*Pictures paired with source code:*
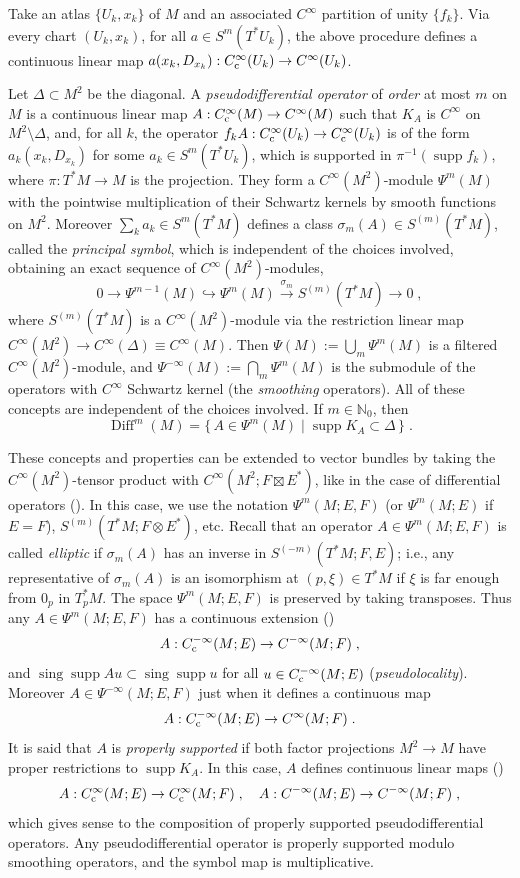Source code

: \documentclass{memo-l}
\theoremstyle{plain}
\theoremstyle{definition}
\theoremstyle{remark}
\newcommand{\N}{\mathbb{N}}
\newcommand{\supp}{\operatorname{supp}}
\newcommand{\Diff}{\operatorname{Diff}}
\newcommand{\sing}{\operatorname{sing}}
\newcommand{\co}{{\text{\rm c}}}
\newcommand{\Cinftyc}{C^\infty_{\text{\rm c}}}
\numberwithin{section}{chapter}
\numberwithin{equation}{section}%
\begin{document}
Take an atlas $\{U_k,x_k\}$ of $M$ and an associated $C^\infty$ partition of unity $\{f_k\}$. Via every chart $(U_k,x_k)$, for all $a\in S^m(T^*U_k)$, the above procedure defines a continuous linear map $a(x_k,D_{x_k}):\Cinftyc(U_k)\to C^\infty(U_k)$. 

Let $\Delta\subset M^2$ be the diagonal. A \emph{pseudodifferential operator} of \emph{order} at most $m$ on $M$ is a continuous linear map $A:\Cinftyc(M)\to C^\infty(M)$ such that $K_A$ is $C^\infty$ on $M^2\setminus\Delta$, and, for all $k$, the operator $f_kA:\Cinftyc(U_k)\to\Cinftyc(U_k)$ is of the form $a_k(x_k,D_{x_k})$ for some $a_k\in S^m(T^*U_k)$, which is supported in $\pi^{-1}(\supp f_k)$, where $\pi:T^*M\to M$ is the projection. They form a $C^\infty(M^2)$-module $\Psi^m(M)$ with the pointwise multiplication of their Schwartz kernels by smooth functions on $M^2$. Moreover $\sum_ka_k\in S^m(T^*M)$ defines a class $\sigma_m(A)\in S^{(m)}(T^*M)$, called the \emph{principal symbol}, which is independent of the choices involved, obtaining an exact sequence of $C^\infty(M^2)$-modules,
\[
0\to\Psi^{m-1}(M)\hookrightarrow\Psi^m(M) \xrightarrow{\sigma_m} S^{(m)}(T^*M)\to0\;,
\]
where $S^{(m)}(T^*M)$ is a $C^\infty(M^2)$-module via the restriction linear map $C^\infty(M^2)\to C^\infty(\Delta)\equiv C^\infty(M)$. Then $\Psi(M):=\bigcup_m\Psi^m(M)$ is a filtered $C^\infty(M^2)$-module, and $\Psi^{-\infty}(M):=\bigcap_m\Psi^m(M)$ is the submodule of the operators with $C^\infty$ Schwartz kernel (the \emph{smoothing} operators). All of these concepts are independent of the choices involved. If $m\in\N_0$, then
\[
\Diff^m(M)=\{\,A\in\Psi^m(M)\mid\supp K_A\subset\Delta\,\}\;.
\]

These concepts and properties can be extended to vector bundles by taking the $C^\infty(M^2)$-tensor product with $C^\infty(M^2;F\boxtimes E^*)$, like in the case of differential operators (). In this case, we use the notation $\Psi^m(M;E,F)$  (or $\Psi^m(M;E)$ if $E=F$),  $S^{(m)}(T^*M;F\otimes E^*)$, etc.  Recall that an operator $A\in\Psi^m(M;E,F)$ is called \emph{elliptic} if $\sigma_m(A)$ has an inverse in $S^{(-m)}(T^*M;F,E)$; i.e., any representative of $\sigma_m(A)$ is an isomorphism at $(p,\xi)\in T^*M$ if $\xi$ is far enough from $0_p$ in $T^*_pM$. The space $\Psi^m(M;E,F)$ is preserved by taking transposes. Thus any $A\in\Psi^m(M;E,F)$ has a continuous extension ()
\[
A:C^{-\infty}_\co(M;E)\to C^{-\infty}(M;F)\;,
\]
and $\sing\supp Au\subset\sing\supp u$ for all $u\in C^{-\infty}_\co(M;E)$ (\emph{pseudolocality}). Moreover $A\in\Psi^{-\infty}(M;E,F)$ just when it defines a continuous map
\[
A:C^{-\infty}_\co(M;E)\to C^\infty(M;F)\;.
\]
It is said that $A$ is \emph{properly supported} if both factor projections $M^2\to M$ have proper restrictions to $\supp K_A$. In this case, $A$ defines continuous linear maps ()
\[
A:\Cinftyc(M;E)\to\Cinftyc(M;F)\;,\quad A:C^{-\infty}(M;E)\to C^{-\infty}(M;F)\;,
\]
which gives sense to the composition of properly supported pseudodifferential operators. Any pseudodifferential operator is properly supported modulo smoothing operators, and the symbol map is multiplicative. 
\end{document}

*Task prompt:*
Return from the data every line that holds "theoremstyle".

*Output:*
\theoremstyle{plain}
\theoremstyle{definition}
\theoremstyle{remark}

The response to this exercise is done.